Whale photograph from The Daily Mail online
Below is one online email which was sent from the NSW North Coast in support of the international ban on whaling.
You too can have your say through the International Whale and Dolphin Conservation Society email page here.
Emails are needed before 20 June 2010. This is your last chance to influence the vote at the next International Whaling Commission meeting in Morocco.
Given Sunday's report in The Times concerning alleged vote buying by the Government of Japan, a grassroots counterbalance is needed.
President Obama
The Hon. Dª Elena Espinosa Mangana
The Right Honourable John Key
Ambassador Christian Maquieira
I call upon you to oppose whaling, to ensure the International Whaling Commission's ban on commercial whaling stays and to act to stop all commercial whaling and trade in whale products now!
I fully support the IWC moratorium on commercial whaling.

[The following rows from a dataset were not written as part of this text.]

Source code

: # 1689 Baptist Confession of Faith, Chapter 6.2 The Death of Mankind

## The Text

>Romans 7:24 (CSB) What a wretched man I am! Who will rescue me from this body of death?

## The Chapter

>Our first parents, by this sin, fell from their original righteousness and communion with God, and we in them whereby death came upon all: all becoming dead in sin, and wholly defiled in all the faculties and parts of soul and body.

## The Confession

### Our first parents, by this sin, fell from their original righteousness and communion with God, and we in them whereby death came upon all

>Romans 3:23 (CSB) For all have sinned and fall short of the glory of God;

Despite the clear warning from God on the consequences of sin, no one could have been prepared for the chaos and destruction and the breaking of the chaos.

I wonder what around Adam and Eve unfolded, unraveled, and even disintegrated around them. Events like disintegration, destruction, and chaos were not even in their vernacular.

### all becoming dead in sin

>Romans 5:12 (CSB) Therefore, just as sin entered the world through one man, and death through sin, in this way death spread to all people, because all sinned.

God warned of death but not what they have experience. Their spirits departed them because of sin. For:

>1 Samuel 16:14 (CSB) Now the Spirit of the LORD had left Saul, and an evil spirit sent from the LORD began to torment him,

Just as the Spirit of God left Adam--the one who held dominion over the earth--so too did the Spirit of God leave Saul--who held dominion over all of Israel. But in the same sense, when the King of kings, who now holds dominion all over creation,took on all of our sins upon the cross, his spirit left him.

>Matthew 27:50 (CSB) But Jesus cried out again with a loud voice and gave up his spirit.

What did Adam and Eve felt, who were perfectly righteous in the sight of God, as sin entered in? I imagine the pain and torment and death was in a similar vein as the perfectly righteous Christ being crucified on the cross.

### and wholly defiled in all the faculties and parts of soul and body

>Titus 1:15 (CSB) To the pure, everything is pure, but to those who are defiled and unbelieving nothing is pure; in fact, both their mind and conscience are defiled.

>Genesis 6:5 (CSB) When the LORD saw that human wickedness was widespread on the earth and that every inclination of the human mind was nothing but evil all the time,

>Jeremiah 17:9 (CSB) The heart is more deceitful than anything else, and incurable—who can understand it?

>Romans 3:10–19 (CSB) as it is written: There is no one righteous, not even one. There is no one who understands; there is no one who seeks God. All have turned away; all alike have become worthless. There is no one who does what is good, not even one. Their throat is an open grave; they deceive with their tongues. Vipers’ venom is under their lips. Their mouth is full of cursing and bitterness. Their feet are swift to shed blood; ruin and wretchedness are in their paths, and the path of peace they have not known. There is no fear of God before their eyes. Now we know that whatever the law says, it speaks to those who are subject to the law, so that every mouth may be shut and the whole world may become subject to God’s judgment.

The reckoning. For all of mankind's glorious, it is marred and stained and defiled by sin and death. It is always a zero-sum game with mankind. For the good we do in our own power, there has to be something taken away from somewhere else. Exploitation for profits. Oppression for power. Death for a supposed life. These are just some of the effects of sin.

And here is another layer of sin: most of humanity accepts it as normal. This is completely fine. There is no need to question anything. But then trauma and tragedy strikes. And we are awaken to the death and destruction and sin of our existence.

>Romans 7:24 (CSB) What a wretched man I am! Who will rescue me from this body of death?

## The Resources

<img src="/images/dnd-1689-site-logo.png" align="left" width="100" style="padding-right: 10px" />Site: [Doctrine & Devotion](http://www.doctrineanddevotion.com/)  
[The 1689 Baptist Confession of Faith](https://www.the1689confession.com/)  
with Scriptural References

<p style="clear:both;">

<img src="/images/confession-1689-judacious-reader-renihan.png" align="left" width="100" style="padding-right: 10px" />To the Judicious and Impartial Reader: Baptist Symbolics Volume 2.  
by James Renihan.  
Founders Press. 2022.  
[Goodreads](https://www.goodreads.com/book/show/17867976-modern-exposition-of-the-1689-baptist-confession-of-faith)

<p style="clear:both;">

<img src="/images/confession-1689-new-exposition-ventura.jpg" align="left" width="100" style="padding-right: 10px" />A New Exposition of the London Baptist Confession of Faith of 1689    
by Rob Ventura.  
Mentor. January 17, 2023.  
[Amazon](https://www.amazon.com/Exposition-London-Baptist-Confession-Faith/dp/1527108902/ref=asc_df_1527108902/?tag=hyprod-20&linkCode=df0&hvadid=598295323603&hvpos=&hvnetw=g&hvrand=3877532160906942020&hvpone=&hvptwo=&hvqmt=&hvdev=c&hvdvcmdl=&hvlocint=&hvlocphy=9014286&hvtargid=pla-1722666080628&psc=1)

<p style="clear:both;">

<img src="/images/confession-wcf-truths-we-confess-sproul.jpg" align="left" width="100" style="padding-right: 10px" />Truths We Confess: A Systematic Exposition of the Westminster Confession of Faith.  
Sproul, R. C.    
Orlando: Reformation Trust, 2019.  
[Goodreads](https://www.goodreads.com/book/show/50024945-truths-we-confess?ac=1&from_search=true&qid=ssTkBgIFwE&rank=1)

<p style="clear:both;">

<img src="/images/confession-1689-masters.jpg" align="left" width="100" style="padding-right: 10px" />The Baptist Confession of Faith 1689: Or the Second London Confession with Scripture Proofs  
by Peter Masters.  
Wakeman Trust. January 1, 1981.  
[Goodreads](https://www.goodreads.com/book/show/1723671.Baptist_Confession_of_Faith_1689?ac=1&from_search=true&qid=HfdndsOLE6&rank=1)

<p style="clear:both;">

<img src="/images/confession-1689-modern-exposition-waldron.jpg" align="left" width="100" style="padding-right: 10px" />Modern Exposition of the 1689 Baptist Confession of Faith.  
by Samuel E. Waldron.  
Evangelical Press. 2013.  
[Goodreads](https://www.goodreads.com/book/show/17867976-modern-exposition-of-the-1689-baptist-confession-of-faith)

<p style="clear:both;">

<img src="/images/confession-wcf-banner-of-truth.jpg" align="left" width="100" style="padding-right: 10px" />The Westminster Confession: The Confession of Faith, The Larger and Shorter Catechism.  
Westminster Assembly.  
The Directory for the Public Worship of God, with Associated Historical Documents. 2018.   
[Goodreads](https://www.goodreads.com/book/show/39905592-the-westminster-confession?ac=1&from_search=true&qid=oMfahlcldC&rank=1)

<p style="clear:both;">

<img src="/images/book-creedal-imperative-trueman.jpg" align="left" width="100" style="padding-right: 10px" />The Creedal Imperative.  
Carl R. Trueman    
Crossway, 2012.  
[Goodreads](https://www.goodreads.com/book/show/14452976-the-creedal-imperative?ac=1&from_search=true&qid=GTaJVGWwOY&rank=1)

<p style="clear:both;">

This ban should not be reversed or weakened in any manner.
Additionally, I respectfully ask that any further slaughter of whales under the guise of 'scientific' research be stopped.
Living as I do in a small coastal community dependent in large part on the fishing industry and tourism, I am very aware that a healthy and biodiverse ocean returns the most rewards.
Both in terms of food and cultural/aesthetic values.
Whales are an integral part of this healthy diversity; and reducing their numbers through non-subsistence/commercial whale hunts is not just an assault on cetacean species, it is an assault upon future human generations.
Yours faithfully
[redacted for privacy reasons]
Australia
Excerpt from The Times 13 June 2010 article:
The revelations come as Japan seeks to break the 24-year moratorium on commercial whaling. An IWC meeting that will decide the fate of thousands of whales, including endangered species, begins this month in Morocco.
Japan denies buying the votes of IWC members. However, The Sunday Times filmed officials from pro-whaling governments admitting:
- They voted with the whalers because of the large amounts of aid from Japan. One said he was not sure if his country had any whales in its territorial waters. Others are landlocked.
— They receive cash payments in envelopes at IWC meetings from Japanese officials who pay their travel and hotel bills.
- One disclosed that call girls were offered when fisheries ministers and civil servants visited Japan for meetings.